▶ [Problem]: Retype only what runs from the beginning of the data through the line with "Bar axes can"; please omit the pictures and keep every line exact.

═══

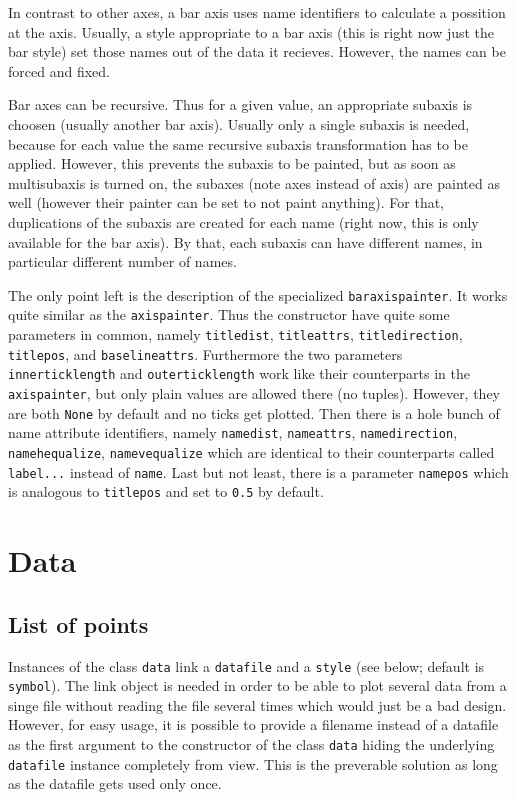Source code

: In contrast to other axes, a bar axis uses name identifiers to
calculate a possition at the axis. Usually, a style appropriate to a
bar axis (this is right now just the bar style) set those names out of
the data it recieves. However, the names can be forced and fixed.

Bar axes can be recursive. Thus for a given value, an appropriate
subaxis is choosen (usually another bar axis). Usually only a single
subaxis is needed, because for each value the same recursive subaxis
transformation has to be applied. However, this prevents the subaxis
to be painted, but as soon as multisubaxis is turned on, the subaxes
(note axes instead of axis) are painted as well (however their painter
can be set to not paint anything). For that, duplications of the
subaxis are created for each name (right now, this is only available
for the bar axis). By that, each subaxis can have different names, in
particular different number of names.

The only point left is the description of the specialized
\verb|baraxispainter|. It works quite similar as the
\verb|axispainter|. Thus the constructor have quite some parameters in
common, namely \verb|titledist|, \verb|titleattrs|,
\verb|titledirection|, \verb|titlepos|, and \verb|baselineattrs|.
Furthermore the two parameters \verb|innerticklength| and
\verb|outerticklength| work like their counterparts in the
\verb|axispainter|, but only plain values are allowed there (no
tuples). However, they are both \verb|None| by default and no ticks
get plotted. Then there is a hole bunch of name
attribute identifiers, namely \verb|namedist|, \verb|nameattrs|,
\verb|namedirection|, \verb|namehequalize|, \verb|namevequalize| which
are identical to their counterparts called \verb|label...| instead of
\verb|name|. Last but not least, there is a parameter \verb|namepos|
which is analogous to \verb|titlepos| and set to \verb|0.5| by
default.

\section{Data}
\label{graph:data}

\subsection{List of points}

Instances of the class \verb|data| link a \verb|datafile| and a
\verb|style| (see below; default is \verb|symbol|). The link object is
needed in order to be able to plot several data from a singe file
without reading the file several times which would just be a bad
design. However, for easy usage, it is possible to provide a filename
instead of a datafile as the first argument to the constructor of the
class \verb|data| hiding the underlying \verb|datafile| instance
completely from view. This is the preverable solution as long as the
datafile gets used only once.

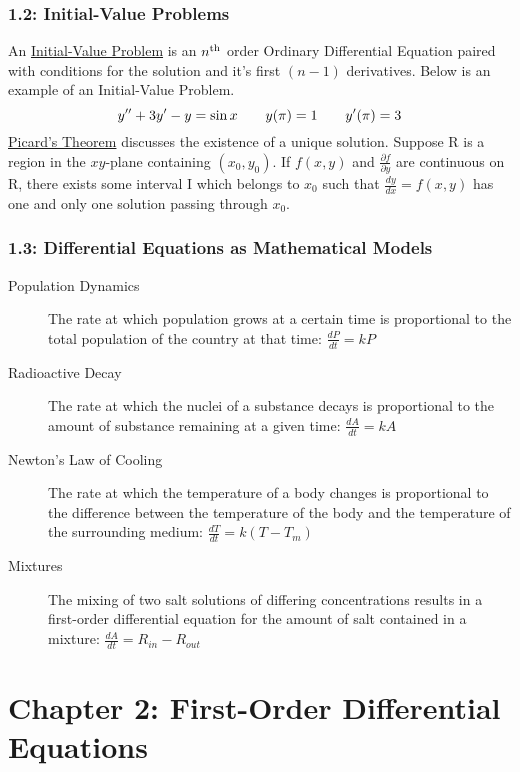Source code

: \documentclass{article}
\begin{document}
\section*{1.2: Initial-Value Problems}
An \underline{Initial-Value Problem} is an \(n^{\textnormal{th}}\) order Ordinary Differential Equation paired with conditions for the solution and it's first \((n-1)\) derivatives. Below is an example of an Initial-Value Problem.
\[y''+3y'-y=\sin x\hspace{7 mm}y(\pi)=1\hspace{7 mm}y'(\pi)=3\]
\underline{Picard's Theorem} discusses the existence of a unique solution. Suppose R is a region in the \(xy\)-plane containing \((x_0,y_0)\). If \(f(x,y)\) and \(\frac{\partial f}{\partial y}\) are continuous on R, there exists some interval I which belongs to \(x_0\) such that \(\frac{dy}{dx}=f(x,y)\) has one and only one solution passing through \(x_0\).
\section*{1.3: Differential Equations as Mathematical Models}
\begin{description}
    \item [Population Dynamics] The rate at which population grows at a certain time is proportional to the total population of the country at that time: \(\frac{dP}{dt}=kP\)
    \item [Radioactive Decay] The rate at which the nuclei of a substance decays is proportional to the amount of substance remaining at a given time: \(\frac{dA}{dt}=kA\)
    \item [Newton's Law of Cooling] The rate at which the temperature of a body changes is proportional to the difference between the temperature of the body and the temperature of the surrounding medium: \(\frac{dT}{dt}=k(T-T_m)\)
    \item [Mixtures] The mixing of two salt solutions of differing concentrations results in a first-order differential equation for the amount of salt contained in a mixture: \(\frac{dA}{dt}=R_{in}-R_{out}\)
\end{description}
\part*{Chapter 2: First-Order Differential Equations}
\end{document}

═══

▶ [Exercise response]:
Source code

: In contrast to other axes, a bar axis uses name identifiers to
calculate a possition at the axis. Usually, a style appropriate to a
bar axis (this is right now just the bar style) set those names out of
the data it recieves. However, the names can be forced and fixed.

Bar axes can be recursive. Thus for a given value, an appropriate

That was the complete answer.